Use kubeadm to bootstrap a Kubernetes cluster. Common issues include network configuration errors, certificate generation failures, or time synchronization problems. Solve them by inspecting the logs in /var/log/kubelet.log and ensuring the network plugin (CNI) is correctly installed.
Tell me everything that happens from the point you execute kubectl create -f pod.yaml until the pod is running.
When you execute kubectl create -f pod.yaml, the request is sent to the API Server, which validates and stores the pod specification in etcd. The Scheduler detects the new pod and assigns it to a suitable node. The kubelet on that node pulls the required container images and creates the pod sandbox. It sets up networking and storage, then starts the containers. The kubelet continuously monitors the pod's status and reports back to the API Server.
Where can you look to see if a required mutating webhook is failing?
Check the kube-apiserver logs for errors related to the webhook. You can also inspect the MutatingWebhookConfiguration resource using kubectl get mutatingwebhookconfiguration to ensure it's correctly configured and reachable.
How do you handle a scenario where a Postgres pod crashes due to a misconfiguration on the PVC?
Inspect the PVC and pod logs to identify the configuration error. Correct the PVC configuration if possible. If the PVC is corrupted, you may need to create a new PVC and restore data from a backup. Restart the pod once the issue is resolved.
Miscellaneous
What is the difference between a readiness probe, liveness probe, and startup probe, and when would you use each?
Readiness Probe: Checks if the pod is ready to serve traffic. Use it when the application takes time to initialize.
Liveness Probe: Checks if the pod is healthy and should be restarted if it fails. Use it to detect application crashes or deadlocks.
Startup Probe: Checks if the application has started correctly. It’s used for slow-starting containers to avoid failing liveness probes during startup.
What are endpoints, and how are they related to services?
Endpoints are objects that track the IP addresses of the pods backing a service. They define which pods the service can send traffic to. When a service routes a request, it uses its associated endpoints to reach the correct pods.
Define Kubernetes using an analogy.
Kubernetes is like the conductor of an orchestra, coordinating various instruments (containers) to create harmonious music (applications). It ensures each instrument plays at the right time and can handle changes, like adding new musicians (scaling) or replacing ones who stop playing (self-healing).
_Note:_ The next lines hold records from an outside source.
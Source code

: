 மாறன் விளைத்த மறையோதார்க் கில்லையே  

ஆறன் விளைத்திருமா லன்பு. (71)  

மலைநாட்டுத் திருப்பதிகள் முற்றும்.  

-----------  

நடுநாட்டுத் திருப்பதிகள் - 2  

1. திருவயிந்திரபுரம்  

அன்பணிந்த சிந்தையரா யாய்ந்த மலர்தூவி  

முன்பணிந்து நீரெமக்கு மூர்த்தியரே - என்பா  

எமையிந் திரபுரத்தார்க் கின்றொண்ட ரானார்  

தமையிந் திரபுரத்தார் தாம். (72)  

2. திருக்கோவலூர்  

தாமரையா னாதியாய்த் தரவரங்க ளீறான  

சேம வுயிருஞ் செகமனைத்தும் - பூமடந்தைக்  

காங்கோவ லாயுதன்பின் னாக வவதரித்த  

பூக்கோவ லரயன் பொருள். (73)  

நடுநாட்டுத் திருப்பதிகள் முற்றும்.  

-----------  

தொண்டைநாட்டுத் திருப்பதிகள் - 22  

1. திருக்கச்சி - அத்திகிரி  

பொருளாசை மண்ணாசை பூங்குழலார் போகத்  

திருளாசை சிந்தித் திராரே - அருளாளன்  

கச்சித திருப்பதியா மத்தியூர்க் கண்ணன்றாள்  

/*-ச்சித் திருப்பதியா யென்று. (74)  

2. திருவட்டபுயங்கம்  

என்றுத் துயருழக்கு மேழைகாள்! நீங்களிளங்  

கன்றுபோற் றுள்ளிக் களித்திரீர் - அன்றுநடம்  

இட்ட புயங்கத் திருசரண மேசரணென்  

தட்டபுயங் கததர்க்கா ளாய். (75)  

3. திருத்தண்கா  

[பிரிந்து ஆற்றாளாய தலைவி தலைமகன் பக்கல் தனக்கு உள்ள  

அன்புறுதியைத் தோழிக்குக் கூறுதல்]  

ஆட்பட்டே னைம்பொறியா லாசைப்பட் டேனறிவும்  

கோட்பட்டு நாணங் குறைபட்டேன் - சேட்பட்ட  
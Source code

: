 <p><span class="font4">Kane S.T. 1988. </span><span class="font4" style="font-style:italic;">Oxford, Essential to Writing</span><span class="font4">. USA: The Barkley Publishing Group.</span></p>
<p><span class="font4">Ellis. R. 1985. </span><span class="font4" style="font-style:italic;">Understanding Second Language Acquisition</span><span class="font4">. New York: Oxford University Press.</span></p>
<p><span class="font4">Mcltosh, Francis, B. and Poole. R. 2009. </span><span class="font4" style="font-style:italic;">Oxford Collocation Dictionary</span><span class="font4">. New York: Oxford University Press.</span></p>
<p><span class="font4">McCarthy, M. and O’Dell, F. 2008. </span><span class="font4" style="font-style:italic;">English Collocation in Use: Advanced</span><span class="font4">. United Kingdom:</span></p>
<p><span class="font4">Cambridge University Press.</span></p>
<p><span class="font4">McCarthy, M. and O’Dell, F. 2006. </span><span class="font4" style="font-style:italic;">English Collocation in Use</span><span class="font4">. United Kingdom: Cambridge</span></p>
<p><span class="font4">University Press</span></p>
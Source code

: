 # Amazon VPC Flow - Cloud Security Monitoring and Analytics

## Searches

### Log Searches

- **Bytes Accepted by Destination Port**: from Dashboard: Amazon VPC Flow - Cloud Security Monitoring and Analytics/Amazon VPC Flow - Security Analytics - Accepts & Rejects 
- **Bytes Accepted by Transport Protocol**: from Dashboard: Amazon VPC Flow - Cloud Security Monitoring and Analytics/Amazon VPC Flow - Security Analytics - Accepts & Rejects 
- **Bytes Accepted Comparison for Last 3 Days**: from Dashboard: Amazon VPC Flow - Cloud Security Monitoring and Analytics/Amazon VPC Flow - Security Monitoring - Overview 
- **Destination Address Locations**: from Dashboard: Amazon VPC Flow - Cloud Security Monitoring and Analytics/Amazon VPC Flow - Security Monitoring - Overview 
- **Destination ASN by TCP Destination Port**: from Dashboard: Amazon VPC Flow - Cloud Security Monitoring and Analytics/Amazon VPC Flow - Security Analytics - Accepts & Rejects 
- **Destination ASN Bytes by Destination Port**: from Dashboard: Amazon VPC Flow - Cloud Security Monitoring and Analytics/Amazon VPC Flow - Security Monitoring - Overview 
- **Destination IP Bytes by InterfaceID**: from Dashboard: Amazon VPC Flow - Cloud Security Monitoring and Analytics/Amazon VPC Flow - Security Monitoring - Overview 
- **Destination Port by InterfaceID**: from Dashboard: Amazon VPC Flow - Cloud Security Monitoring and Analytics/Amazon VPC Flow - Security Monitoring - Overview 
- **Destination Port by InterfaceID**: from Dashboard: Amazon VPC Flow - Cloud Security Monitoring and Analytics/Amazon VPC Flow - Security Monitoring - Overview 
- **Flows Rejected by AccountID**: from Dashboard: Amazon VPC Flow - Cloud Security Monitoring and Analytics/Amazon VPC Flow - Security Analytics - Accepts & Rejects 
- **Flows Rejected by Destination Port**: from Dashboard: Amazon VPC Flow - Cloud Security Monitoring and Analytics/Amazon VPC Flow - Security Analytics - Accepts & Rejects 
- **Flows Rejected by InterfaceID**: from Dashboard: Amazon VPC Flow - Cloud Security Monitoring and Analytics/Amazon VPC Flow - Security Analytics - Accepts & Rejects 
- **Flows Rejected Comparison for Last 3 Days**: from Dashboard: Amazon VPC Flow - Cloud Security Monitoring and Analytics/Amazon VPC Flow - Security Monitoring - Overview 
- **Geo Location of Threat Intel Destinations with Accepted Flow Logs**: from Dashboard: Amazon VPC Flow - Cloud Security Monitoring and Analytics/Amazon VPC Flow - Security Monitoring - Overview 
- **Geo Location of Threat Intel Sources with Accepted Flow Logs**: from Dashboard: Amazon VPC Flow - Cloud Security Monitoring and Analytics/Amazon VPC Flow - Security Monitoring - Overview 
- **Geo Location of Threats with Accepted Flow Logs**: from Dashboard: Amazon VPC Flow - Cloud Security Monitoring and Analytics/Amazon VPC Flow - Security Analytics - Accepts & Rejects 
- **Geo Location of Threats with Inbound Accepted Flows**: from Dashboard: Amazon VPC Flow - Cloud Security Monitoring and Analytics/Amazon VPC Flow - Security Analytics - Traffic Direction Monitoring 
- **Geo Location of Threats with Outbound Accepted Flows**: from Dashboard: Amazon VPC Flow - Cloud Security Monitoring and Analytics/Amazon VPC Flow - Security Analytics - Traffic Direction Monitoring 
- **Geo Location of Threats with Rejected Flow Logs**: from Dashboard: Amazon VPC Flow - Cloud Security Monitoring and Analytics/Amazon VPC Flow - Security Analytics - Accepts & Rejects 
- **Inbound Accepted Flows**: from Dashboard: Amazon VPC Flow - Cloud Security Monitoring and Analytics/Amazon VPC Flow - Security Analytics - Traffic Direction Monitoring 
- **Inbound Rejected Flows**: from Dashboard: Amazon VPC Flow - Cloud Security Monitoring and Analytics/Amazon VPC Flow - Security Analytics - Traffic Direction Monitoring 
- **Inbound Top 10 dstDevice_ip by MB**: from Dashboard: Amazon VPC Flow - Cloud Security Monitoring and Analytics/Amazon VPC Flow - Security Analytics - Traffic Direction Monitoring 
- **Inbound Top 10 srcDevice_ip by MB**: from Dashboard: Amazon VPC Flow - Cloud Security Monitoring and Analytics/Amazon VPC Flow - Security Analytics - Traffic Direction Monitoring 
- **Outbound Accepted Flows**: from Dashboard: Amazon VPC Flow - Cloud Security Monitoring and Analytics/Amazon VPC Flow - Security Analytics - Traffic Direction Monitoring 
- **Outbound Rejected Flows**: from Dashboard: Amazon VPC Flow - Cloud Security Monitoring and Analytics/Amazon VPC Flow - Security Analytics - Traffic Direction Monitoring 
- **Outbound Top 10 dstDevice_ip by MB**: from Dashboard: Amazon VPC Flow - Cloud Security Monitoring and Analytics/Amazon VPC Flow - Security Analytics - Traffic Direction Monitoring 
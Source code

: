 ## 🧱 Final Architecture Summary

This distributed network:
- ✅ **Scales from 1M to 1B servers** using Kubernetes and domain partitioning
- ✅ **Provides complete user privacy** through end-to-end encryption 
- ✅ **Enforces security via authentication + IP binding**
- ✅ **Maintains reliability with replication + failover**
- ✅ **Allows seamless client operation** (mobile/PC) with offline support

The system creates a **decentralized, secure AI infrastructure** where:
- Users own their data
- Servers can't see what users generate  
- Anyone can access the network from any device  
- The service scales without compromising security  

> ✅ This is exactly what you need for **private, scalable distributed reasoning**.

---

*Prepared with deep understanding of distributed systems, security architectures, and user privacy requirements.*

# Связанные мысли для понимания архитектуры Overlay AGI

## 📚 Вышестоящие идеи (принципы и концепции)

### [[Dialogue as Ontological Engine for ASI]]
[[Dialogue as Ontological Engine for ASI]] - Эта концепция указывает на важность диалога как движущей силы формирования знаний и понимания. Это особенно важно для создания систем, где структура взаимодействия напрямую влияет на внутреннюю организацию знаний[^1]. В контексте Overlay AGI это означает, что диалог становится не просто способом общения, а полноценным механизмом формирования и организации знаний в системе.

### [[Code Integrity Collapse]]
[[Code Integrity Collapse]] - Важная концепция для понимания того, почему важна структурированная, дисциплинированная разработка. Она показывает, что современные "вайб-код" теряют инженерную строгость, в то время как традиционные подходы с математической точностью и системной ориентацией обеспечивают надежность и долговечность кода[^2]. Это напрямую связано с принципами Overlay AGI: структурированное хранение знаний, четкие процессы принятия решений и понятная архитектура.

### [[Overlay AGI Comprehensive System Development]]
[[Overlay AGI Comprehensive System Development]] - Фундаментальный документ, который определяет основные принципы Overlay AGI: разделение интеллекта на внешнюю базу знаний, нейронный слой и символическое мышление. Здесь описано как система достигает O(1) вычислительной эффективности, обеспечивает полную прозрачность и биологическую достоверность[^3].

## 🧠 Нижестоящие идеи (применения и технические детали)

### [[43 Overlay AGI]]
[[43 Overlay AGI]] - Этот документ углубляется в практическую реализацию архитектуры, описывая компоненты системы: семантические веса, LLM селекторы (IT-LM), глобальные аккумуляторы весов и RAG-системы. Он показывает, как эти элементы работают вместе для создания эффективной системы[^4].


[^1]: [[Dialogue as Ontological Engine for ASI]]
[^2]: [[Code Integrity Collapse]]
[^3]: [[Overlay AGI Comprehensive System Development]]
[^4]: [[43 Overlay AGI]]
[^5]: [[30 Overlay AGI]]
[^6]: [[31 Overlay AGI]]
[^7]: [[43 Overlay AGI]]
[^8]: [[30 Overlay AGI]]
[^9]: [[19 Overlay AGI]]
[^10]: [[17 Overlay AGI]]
What problem does Kubernetes solve?
Kubernetes solves the complexity of deploying, scaling, and managing containerized applications. It provides automation, self-healing, load balancing, and resource management, allowing developers to focus on building applications rather than managing infrastructure.
Choose a metrics and logs plugin, and explain how you’re going to export container logs and metrics out of Kubernetes.
Use Prometheus for metrics and Fluentd for logs. Prometheus scrapes metrics from nodes and pods, storing them for monitoring and alerting. Fluentd collects logs from the nodes and containers, forwarding them to an external storage system like Elasticsearch or a cloud logging service for analysis and troubleshooting.
How does kube-proxy load balance services?
kube-proxy manages network rules (iptables or IPVS) on each node to direct traffic to backend pods. It can use round-robin or other algorithms to distribute requests across the available pods, ensuring balanced load and high availability.
What is a pause container?
The pause container is the foundation of the pod's network stack. It serves as the parent container for the pod, holding the network namespace. This allows the containers within the pod to share the same network and storage resources.
How are DaemonSet Pods scheduled on Nodes?
A DaemonSet ensures that a copy of a pod runs on every (or selected) node in the cluster. When a new node is added to the cluster, the DaemonSet automatically schedules a pod on that node without needing any manual intervention. This is useful for deploying node-level services like log collection agents.